Г. Я.: В нашей книге мы анализировали функцию власти как института. Эти же власти (по персоналиям) сформированы полуразвалившимся прошлым, которое уже при них доразвалилось. Кроме того, эти власти советские, построенные для декорации, для декорирования партии. И вдруг советы решили, что они не декорации. А что они и в самом деле сути. Они не сути. Они сегодня и выглядят, как декорации. Поэтому апелляция к власти заключается в следующем: если бы, скажем, Ельцин хотел бы что-то делать в смысле реконструкции этой власти и в смысле цивилизации всего процесса, он бы многое мог переделать. Мог бы многое успеть. Подхватив вот эти тенденции, он бы пусть не все, но многое двигал внужном направлении. Здесь мы и констатируем: что этого нет. А могло бы быть. Если бы все таки они отвлеклись немножко от самих себя.

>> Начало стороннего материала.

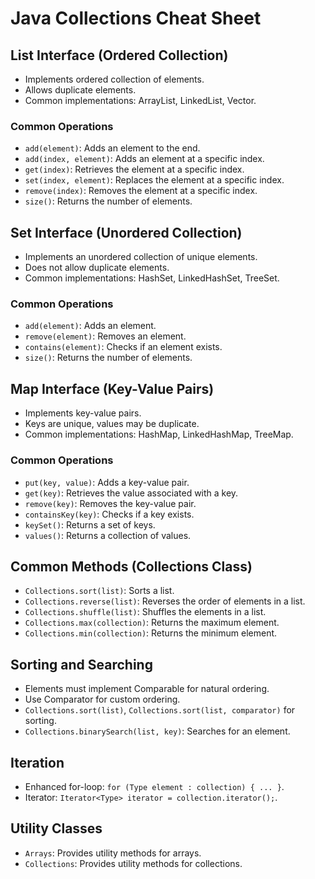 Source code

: # Java Collections Cheat Sheet

## List Interface (Ordered Collection)
- Implements ordered collection of elements.
- Allows duplicate elements.
- Common implementations: ArrayList, LinkedList, Vector.

### Common Operations
- `add(element)`: Adds an element to the end.
- `add(index, element)`: Adds an element at a specific index.
- `get(index)`: Retrieves the element at a specific index.
- `set(index, element)`: Replaces the element at a specific index.
- `remove(index)`: Removes the element at a specific index.
- `size()`: Returns the number of elements.

## Set Interface (Unordered Collection)
- Implements an unordered collection of unique elements.
- Does not allow duplicate elements.
- Common implementations: HashSet, LinkedHashSet, TreeSet.

### Common Operations
- `add(element)`: Adds an element.
- `remove(element)`: Removes an element.
- `contains(element)`: Checks if an element exists.
- `size()`: Returns the number of elements.

## Map Interface (Key-Value Pairs)
- Implements key-value pairs.
- Keys are unique, values may be duplicate.
- Common implementations: HashMap, LinkedHashMap, TreeMap.

### Common Operations
- `put(key, value)`: Adds a key-value pair.
- `get(key)`: Retrieves the value associated with a key.
- `remove(key)`: Removes the key-value pair.
- `containsKey(key)`: Checks if a key exists.
- `keySet()`: Returns a set of keys.
- `values()`: Returns a collection of values.

## Common Methods (Collections Class)
- `Collections.sort(list)`: Sorts a list.
- `Collections.reverse(list)`: Reverses the order of elements in a list.
- `Collections.shuffle(list)`: Shuffles the elements in a list.
- `Collections.max(collection)`: Returns the maximum element.
- `Collections.min(collection)`: Returns the minimum element.

## Sorting and Searching
- Elements must implement Comparable for natural ordering.
- Use Comparator for custom ordering.
- `Collections.sort(list)`, `Collections.sort(list, comparator)` for sorting.
- `Collections.binarySearch(list, key)`: Searches for an element.

## Iteration
- Enhanced for-loop: `for (Type element : collection) { ... }`.
- Iterator: `Iterator<Type> iterator = collection.iterator();`.

## Utility Classes
- `Arrays`: Provides utility methods for arrays.
- `Collections`: Provides utility methods for collections. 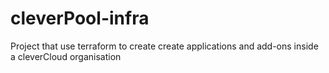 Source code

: # cleverPool-infra
Project that use terraform to create create applications and add-ons inside a cleverCloud organisation
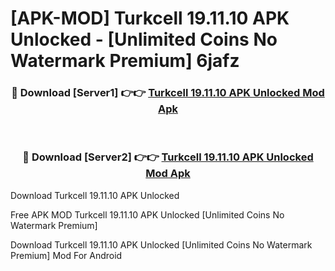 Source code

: # [APK-MOD] Turkcell 19.11.10 APK Unlocked - [Unlimited Coins No Watermark Premium] 6jafz



<div align="center">
<h3>🔴 Download [Server1] 👉👉 <a href="https://momento.my/?title=Turkcell_19.11.10_APK_Unlocked">Turkcell 19.11.10 APK Unlocked Mod Apk</a></h3><br>

<h3>🔴 Download [Server2] 👉👉 <a href="https://momento.my/?title=Turkcell_19.11.10_APK_Unlocked">Turkcell 19.11.10 APK Unlocked Mod Apk</a></h3>
</div>



Download Turkcell 19.11.10 APK Unlocked 

Free APK MOD Turkcell 19.11.10 APK Unlocked [Unlimited Coins No Watermark Premium]

Download Turkcell 19.11.10 APK Unlocked [Unlimited Coins No Watermark Premium] Mod For Android
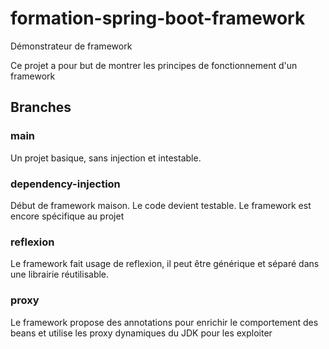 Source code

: # formation-spring-boot-framework
Démonstrateur de framework

Ce projet a pour but de montrer les principes de fonctionnement d'un framework

## Branches

### main
Un projet basique, sans injection et intestable.

### dependency-injection
Début de framework maison. Le code devient testable. Le framework est encore spécifique au projet

### reflexion
Le framework fait usage de reflexion, il peut être générique et séparé dans une librairie réutilisable.

### proxy
Le framework propose des annotations pour enrichir le comportement des beans et utilise les proxy dynamiques du JDK pour les exploiter
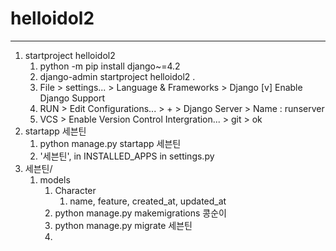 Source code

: # helloidol2
---
1. startproject helloidol2
   1. python -m pip install django~=4.2
   2. django-admin startproject helloidol2 .
   3. File > settings... > Language & Frameworks > Django [v] Enable Django Support
   4. RUN > Edit Configurations... > + > Django Server > Name : runserver
   5. VCS > Enable Version Control Intergration... > git > ok
2. startapp 세븐틴
   1. python manage.py startapp 세븐틴
   2. '세븐틴', in INSTALLED_APPS in settings.py
3. 세븐틴/
   1. models
      1. Character
         1. name, feature, created_at, updated_at
      2. python manage.py makemigrations 콩순이
      3. python manage.py migrate 세븐틴
      4.  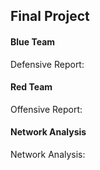 ## Final Project
#### Blue Team
Defensive Report: [](https://github.com/spodw/bootcamp-homework/blob/main/Final%20Project/DefensiveReport.md)  
#### Red Team
Offensive Report: [](https://github.com/spodw/bootcamp-homework/blob/main/Final%20Project/OffensiveReport.md)
#### Network Analysis
Network Analysis: [](https://github.com/spodw/bootcamp-homework/blob/main/Final%20Project/NetworkAnalysis.md)
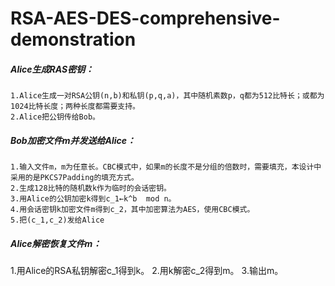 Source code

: # RSA-AES-DES-comprehensive-demonstration

##### Alice生成RAS密钥：

	1.Alice生成一对RSA公钥(n,b)和私钥(p,q,a)，其中随机素数p，q都为512比特长；或都为1024比特长度；两种长度都需要支持。
	2.Alice把公钥传给Bob。

##### Bob加密文件m并发送给Alice：

	1.输入文件m，m为任意长。CBC模式中，如果m的长度不是分组的倍数时，需要填充，本设计中采用的是PKCS7Padding的填充方式。
	2.生成128比特的随机数k作为临时的会话密钥。
	3.用Alice的公钥加密k得到c_1←k^b  mod n。
	4.用会话密钥k加密文件m得到c_2，其中加密算法为AES，使用CBC模式。
	5.把(c_1,c_2)发给Alice

##### Alice解密恢复文件m：
  1.用Alice的RSA私钥解密c_1得到k。
  2.用k解密c_2得到m。
  3.输出m。
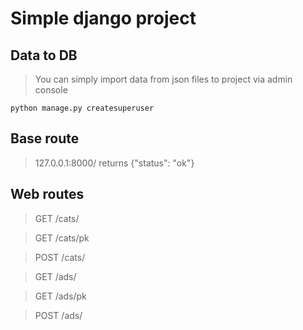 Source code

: # Simple django project

## Data to DB
> You can simply import data from json files to project via admin console
 
`python manage.py createsuperuser`

## Base route

> 127.0.0.1:8000/ returns {"status": "ok"}

## Web routes

> GET /cats/

> GET /cats/pk

> POST /cats/

> GET /ads/

> GET /ads/pk

> POST /ads/
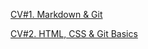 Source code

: [CV#1. Markdown & Git](https://olgasabich.github.io/rsschool-cv/cv)

[CV#2. HTML, CSS & Git Basics](https://olgasabich.github.io/rsschool-cv/index.html)
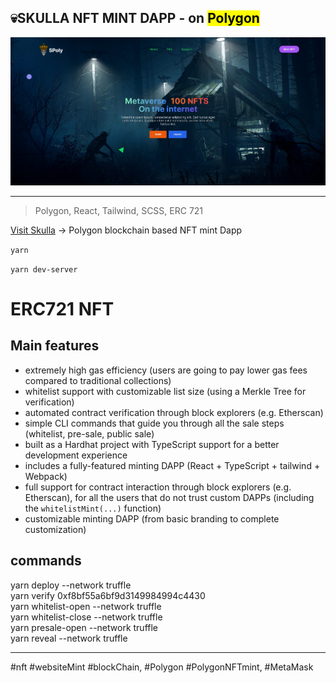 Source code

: 
## 💀SKULLA NFT MINT DAPP - on <mark>Polygon</mark>

![cover](./cover.jpg)

---

> Polygon, React, Tailwind, SCSS, ERC 721



[Visit Skulla](https://skullapolygon.netlify.app/ "Visit Skulla!") -> Polygon blockchain based NFT mint Dapp



`yarn`

`yarn dev-server`


# ERC721 NFT

## Main features
- extremely high gas efficiency (users are going to pay lower gas fees compared to traditional collections)
- whitelist support with customizable list size (using a Merkle Tree for verification)
- automated contract verification through block explorers (e.g. Etherscan)
- simple CLI commands that guide you through all the sale steps (whitelist, pre-sale, public sale)
- built as a Hardhat project with TypeScript support for a better development experience
- includes a fully-featured minting DAPP (React + TypeScript + tailwind + Webpack)
- full support for contract interaction through block explorers (e.g. Etherscan), for all the users that do not trust custom DAPPs (including the `whitelistMint(...)` function)
- customizable minting DAPP (from basic branding to complete customization)


## commands

yarn deploy --network truffle \
yarn verify 0xf8bf55a6bf9d3149984994c4430 \
yarn whitelist-open --network truffle \
yarn whitelist-close --network truffle \
yarn presale-open --network truffle \
yarn reveal --network truffle 

---

#nft #websiteMint #blockChain, #Polygon #PolygonNFTmint, #MetaMask
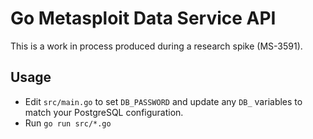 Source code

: # Go Metasploit Data Service API

This is a work in process produced during a research spike (MS-3591).

## Usage

* Edit `src/main.go` to set `DB_PASSWORD` and update any `DB_` variables to match
  your PostgreSQL configuration.
* Run `go run src/*.go`
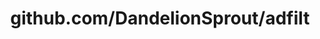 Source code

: ---
layout: post
title: github.com/DandelionSprout/adfilt
categories: link
tags: [انگلیسی, گیت‌هاب, برنامه‌نویسی]
--- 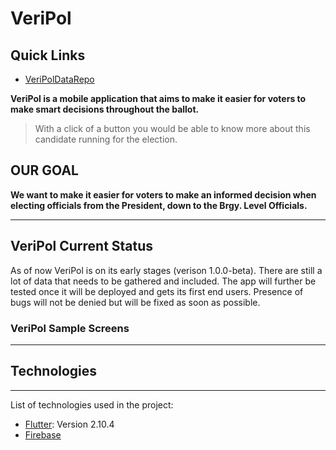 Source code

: # VeriPol

## Quick Links
* [VeriPolDataRepo](https://github.com/Lion1446/Veripol_Data)


**VeriPol is a mobile application that aims to make it easier for voters to make smart decisions throughout the ballot.** 

> With a click of a button you would be able to know more about this candidate running for the election.

## OUR GOAL
**We want to make it easier for voters to make an informed decision when electing officials from the President, down to the Brgy. Level Officials.**

***
## VeriPol Current Status
As of now VeriPol is on its early stages (verison 1.0.0-beta). There are still a lot of data that needs to be gathered and included. The app will further be tested once it will be deployed and gets its first end users. Presence of bugs will not be denied but will be fixed as soon as possible. 

### VeriPol Sample Screens




***
## Technologies
***
List of technologies used in the project:
* [Flutter](https://flutter.dev/): Version 2.10.4
* [Firebase](https://firebase.google.com/)














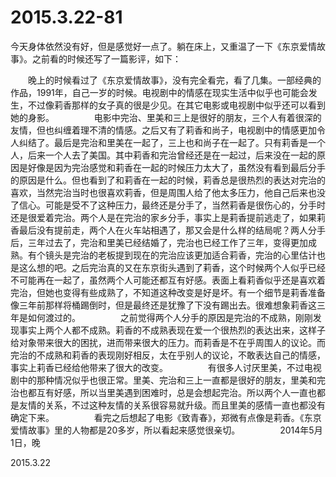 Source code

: 2015.3.22-81
=============
今天身体依然没有好，但是感觉好一点了。躺在床上，又重温了一下《东京爱情故事》。之前看的时候还写了一篇影评，如下：

　　晚上的时候看过了《东京爱情故事》，没有完全看完，看了几集。一部经典的作品，1991年，自己一岁的时候。电视剧中的情感在现实生活中似乎也可能会发生，不过像莉香那样的女子真的很是少见。在其它电影或电视剧中似乎还可以看到她的身影。 
　　 
　　电影中完治、里美和三上是很好的朋友，三个人有着很深的友情，但也纠缠着理不清的情感。之后又有了莉香和尚子，电视剧中的情感更加令人纠结了。最后是完治和里美在一起了，三上也和尚子在一起了。只有莉香是一个人，后来一个人去了美国。其中莉香和完治曾经还是在一起过，后来没在一起的原因是好像是因为完治感觉和莉香在一起的时候压力太大了，虽然没有看到最后分手的原因是什么。但也看到了和莉香在一起的时候，莉香总是很热烈的表达对完治的喜欢，当然完治当时也很喜欢莉香，但是周围人给了他太多压力，他自己后来也没了信心。可能是受不了这种压力，最终还是分手了，当然莉香是很伤心的，分手时还是很爱着完治。两个人是在完治的家乡分手，事实上是莉香提前逃走了，如果莉香最后没有提前走，两个人在火车站相遇了，那又会是什么样的结局呢？两人分手后，三年过去了，完治和里美已经结婚了，完治也已经工作了三年，变得更加成熟。有个镜头是完治的老板提到现在的完治应该更加适合莉香，完治的心里估计也是这么想的吧。之后完治真的又在东京街头遇到了莉香，这个时候两个人似乎已经不可能再在一起了，虽然两个人可能还都互有好感。表面上看莉香似乎还是喜欢着完治，但她也变得有些成熟了，不知道这种改变是好是坏。有一个细节是莉香准备像三年前那样将桶踢倒时，但是最终还是犹豫了下没有踢出去。很难想象莉香这三年是如何渡过的。 
　　 
　　之前觉得两个人分手的原因是完治的不成熟，刚刚发现事实上两个人都不成熟。莉香的不成熟表现在爱一个很热烈的表达出来，这样子给对象带来很大的困扰，进而带来很大的压力。而莉香是不在乎周围人的议论。而完治的不成熟和莉香的表现刚好相反，太在乎别人的议论，不敢表达自己的情感，事实上莉香已经给他带来了很大的改变。 
　　 
　　有很多人讨厌里美，不过电视剧中的那种情况似乎也很正常。里美、完治和三上一直都是很好的朋友，里美和完治也都互有好感，所以当里美遇到困难时，总是会想起完治。所以两个人一直也都是友情的关系，不过这种友情的关系很容易就升级。而且里美的感情一直也都没有确定下来。 
　　 
　　看完之后想起了电影《致青春》，郑微有点像是莉香。《东京爱情故事》里的人物都是20多岁，所以看起来感觉很亲切。 
　　 
　　2014年5月1日，晚

2015.3.22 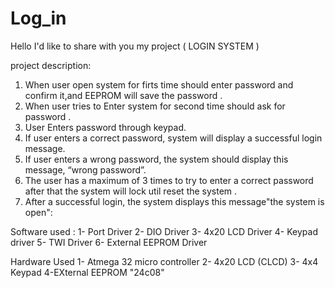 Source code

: # Log_in
Hello I'd like to share with you my  project ( LOGIN SYSTEM ) 

project description: 
1. When user open system for firts time should enter password and confirm it,and EEPROM will save the password . 
2. When user tries to Enter system for second time should ask for password . 
3. User Enters password through keypad. 
4. If user enters a correct password, system will display a 
successful login message.
5. If user enters a wrong password, the system should display 
this message, “wrong password”. 
6. The user has a maximum of 3 times to try to enter a correct 
password after that the system will lock util reset the system .
7. After a successful login, the system displays this message"the system is open": 

Software used :
1- Port Driver
2- DIO Driver 
3- 4x20 LCD Driver 
4- Keypad driver
5- TWI Driver
6- External EEPROM Driver

Hardware Used
1- Atmega 32 micro controller
2- 4x20 LCD (CLCD) 
3- 4x4 Keypad
4-EXternal EEPROM "24c08"


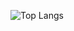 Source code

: ![Top Langs](https://github-readme-stats.vercel.app/api/top-langs/?username=jake-t-dev&langs_count=7&hide=nsis)
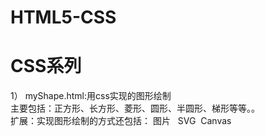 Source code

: # HTML5-CSS
# CSS系列</br>
   1） myShape.html:用css实现的图形绘制<br/>
    主要包括：正方形、长方形、菱形、圆形、半圆形、梯形等等。。<br/>
    扩展：实现图形绘制的方式还包括： 图片   SVG   Canvas<br/>
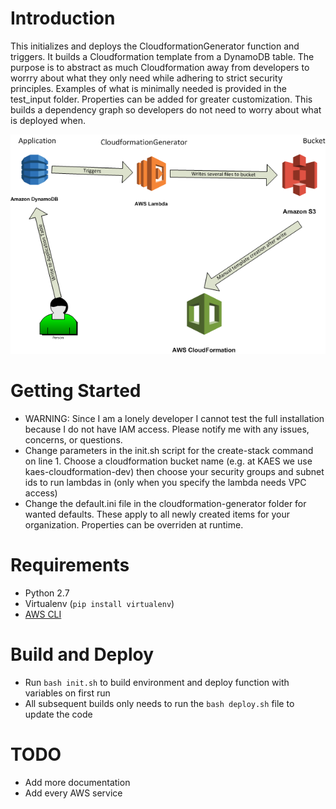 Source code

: # Introduction
This initializes and deploys the CloudformationGenerator function and triggers. It builds a Cloudformation template from a DynamoDB table. The purpose is to abstract as much Cloudformation away from developers to worrry about what they only need while adhering to strict security principles. Examples of what is minimally needed is provided in the test_input folder. Properties can be added for greater customization. This builds a dependency graph so developers do not need to worry about what is deployed when.

![alt text](./CloudformationGeneratorArchitecture.png "CloudformationGenerator Architecture")


# Getting Started
* WARNING: Since I am a lonely developer I cannot test the full installation because I do not have IAM access. Please notify me with any issues, concerns, or questions.
* Change parameters in the init.sh script for the create-stack command on line 1. Choose a cloudformation bucket name (e.g. at KAES we use kaes-cloudformation-dev) then choose your security groups and subnet ids to run lambdas in (only when you specify the lambda needs VPC access)
* Change the default.ini file in the cloudformation-generator folder for wanted defaults. These apply to all newly created items for your organization. Properties can be overriden at runtime.

# Requirements
* Python 2.7
* Virtualenv (`pip install virtualenv`)
* [AWS CLI](http://docs.aws.amazon.com/cli/latest/userguide/installing.html)

# Build and Deploy
* Run `bash init.sh` to build environment and deploy function with variables on first run
* All subsequent builds only needs to run the `bash deploy.sh` file to update the code

# TODO
* Add more documentation
* Add every AWS service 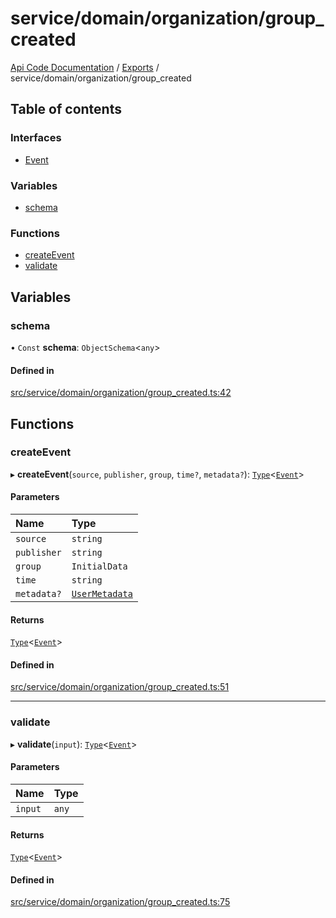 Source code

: # service/domain/organization/group\_created
 
[Api Code Documentation](../README.md) / [Exports](../modules.md) / service/domain/organization/group\_created

## Table of contents

### Interfaces

- [Event](../interfaces/service_domain_organization_group_created.Event.md)

### Variables

- [schema](service_domain_organization_group_created.md#schema)

### Functions

- [createEvent](service_domain_organization_group_created.md#createevent)
- [validate](service_domain_organization_group_created.md#validate)

## Variables

### schema

• `Const` **schema**: `ObjectSchema`\<`any`\>

#### Defined in

[src/service/domain/organization/group_created.ts:42](https://github.com/openkfw/TruBudget/blob/40b449a/api/src/service/domain/organization/group_created.ts#L42)

## Functions

### createEvent

▸ **createEvent**(`source`, `publisher`, `group`, `time?`, `metadata?`): [`Type`](result.md#type)\<[`Event`](../interfaces/service_domain_organization_group_created.Event.md)\>

#### Parameters

| Name | Type |
| :------ | :------ |
| `source` | `string` |
| `publisher` | `string` |
| `group` | `InitialData` |
| `time` | `string` |
| `metadata?` | [`UserMetadata`](service_domain_metadata.md#usermetadata) |

#### Returns

[`Type`](result.md#type)\<[`Event`](../interfaces/service_domain_organization_group_created.Event.md)\>

#### Defined in

[src/service/domain/organization/group_created.ts:51](https://github.com/openkfw/TruBudget/blob/40b449a/api/src/service/domain/organization/group_created.ts#L51)

___

### validate

▸ **validate**(`input`): [`Type`](result.md#type)\<[`Event`](../interfaces/service_domain_organization_group_created.Event.md)\>

#### Parameters

| Name | Type |
| :------ | :------ |
| `input` | `any` |

#### Returns

[`Type`](result.md#type)\<[`Event`](../interfaces/service_domain_organization_group_created.Event.md)\>

#### Defined in

[src/service/domain/organization/group_created.ts:75](https://github.com/openkfw/TruBudget/blob/40b449a/api/src/service/domain/organization/group_created.ts#L75)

Сейчас политический горизонт пуст. В течение года может возникнуть вопрос об альтернативе, и тогда Ельцину будет предоставлен выбор: он уходит, отрекается от своего президентства — первый вариант. Второй вариант: он остается, но признает, что есть политики большого масштаба, что они не станут его чиновниками, и осознает идею партнерства, будет с ними считаться. Так и может сформироваться другая власть: интеллигенция может привести к власти своих людей.
Л. С.: Вы, обращаясь к интеллигенции, предлагаете ей качественно сменить поведенческий стереотип. Вы считаете, что должна измениться направленность ее мысли — от неприятия власти к пониманию ее проблем. Речь идет, насколько я понимаю, об отношении к власти как к институту. Здесь возникает ряд соображений, связанных с традициями русской интеллигенции. Нету и не было у русской интеллигенции отношения к власти как к институту — власть всегда отождествляется с конкретным лицом. Ведь и сегодня, подтверждая это на каждом шагу, интеллигенция любит власть, персонифицированную в ком-то лично. Она, интеллигенция, всем жаром своей души и своего тела отдавалась Горбачеву, который ее, кстати, не брал или брал мало. Затем, увидев, что ее не берут, она ищет, кому отдаться. Причем и отдается уже в отчаянии, почти даже не замечая, берут ее или нет. И она опять отдается не институту президентства, подчиняется не тому одному проценту легитимности, который есть у Ельцина (все-таки за него голосовали, все-таки были и другие претенденты), а персонажу. Когда вы апеллируете к интеллигенции и ругаете ееза неприятие власти, тут опять есть некая интеллектуальная ловушка. Вы не за то ее ругаете. У нее неприятие власти складывается как финал безуспешной попытки отдаться тому, кто ею пренебрег.